A leading fast-moving consumer goods marketing head concurs: "I think for the first time bean counters are valuing the contribution we make to the success of the business.
"We’re no longer seen as a nice-to-have when times are good, but as an integral part of the success of any organisation, particularly in tough periods. The challenge for our community now is to prove our mettle and make sure we have the right people coming into the discipline."
The series of surveys will become quarterly studies of the state of marketing in SA.
At this stage VML considers the survey a dipstick, but as it grows it will become the definitive research into the role of CMOs across all sectors.
One of the more noteworthy findings shows that 40% of respondents are spending the largest portion of their budget on digital and social media projects. The same percentage of respondents report gaining their greatest return on investment (ROI) from such projects. Only 13% continue to see returns from traditional channels like print and broadcast media and public relations.
Though a large number of respondents say they spend the most, and gain the greatest returns, from digital channels, data analytics receives the least ROI.

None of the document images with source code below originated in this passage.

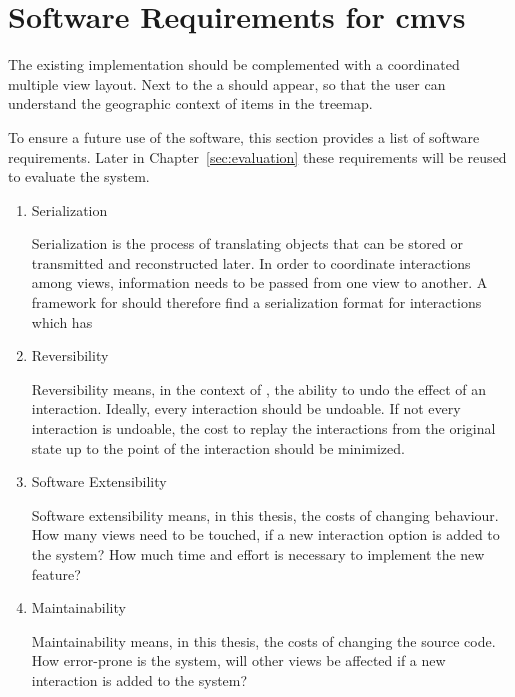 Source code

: \section{Software Requirements for \gls{cmv}s}\label{sec:analysis:requirements}
The existing implementation should be complemented with a coordinated multiple view layout.
Next to the \tmap{} a \gv{} should appear, so that the user can understand the geographic context of items in the treemap.

To ensure a future use of the software, this section provides a list of software requirements.
Later in Chapter~\ref{sec:evaluation} these requirements will be reused to evaluate the system.

\begin{enumerate}
  \item Serialization

    Serialization is the process of translating objects that can be stored or transmitted and reconstructed later.
    In order to coordinate interactions among views, information needs to be passed from one view to another.
    A framework for \cmvs{} should therefore find a serialization format for interactions which has

  \item Reversibility

  Reversibility means, in the context of \cmvs{}, the ability to undo the effect of an interaction.
  Ideally, every interaction should be undoable.
  If not every interaction is undoable, the cost to replay the interactions from the original state up to the point of the interaction should be minimized.

\item Software Extensibility

  Software extensibility means, in this thesis, the costs of changing behaviour.
  How many views need to be touched, if a new interaction option is added to the system?
  How much time and effort is necessary to implement the new feature?

\item Maintainability

  Maintainability means, in this thesis, the costs of changing the source code.
  How error-prone is the system, will other views be affected if a new interaction is added to the system?

\end{enumerate}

A third (33%) of respondents say their primary focus for this year is to make better use of existing data. All respondents would be investing in training their teams in data analysis and related digital skills.
Some marketers say they have too much data to distil. Cinman says: "It seems clear that getting to grips with the huge amount of data now available to marketers is going to be where the biggest advantage lies for the canniest of SA’s marketing leaders."
Aside from data-related issues, respondents face the challenges of increased competition and consumer intolerance to advertising (each rated at 20%, equally with data). This means marketers have to work harder to find new ways to engage with consumers, hence more than 25% said their primary focus will be on creating customer experiences.
All respondents are also using three or more agencies to support their marketing efforts, with a third of them using more than five external agencies.
Cinman asks: "Is this an indication that marketers still feel they need specialists for each discipline?
"Are these rosters shrinking, or growing?"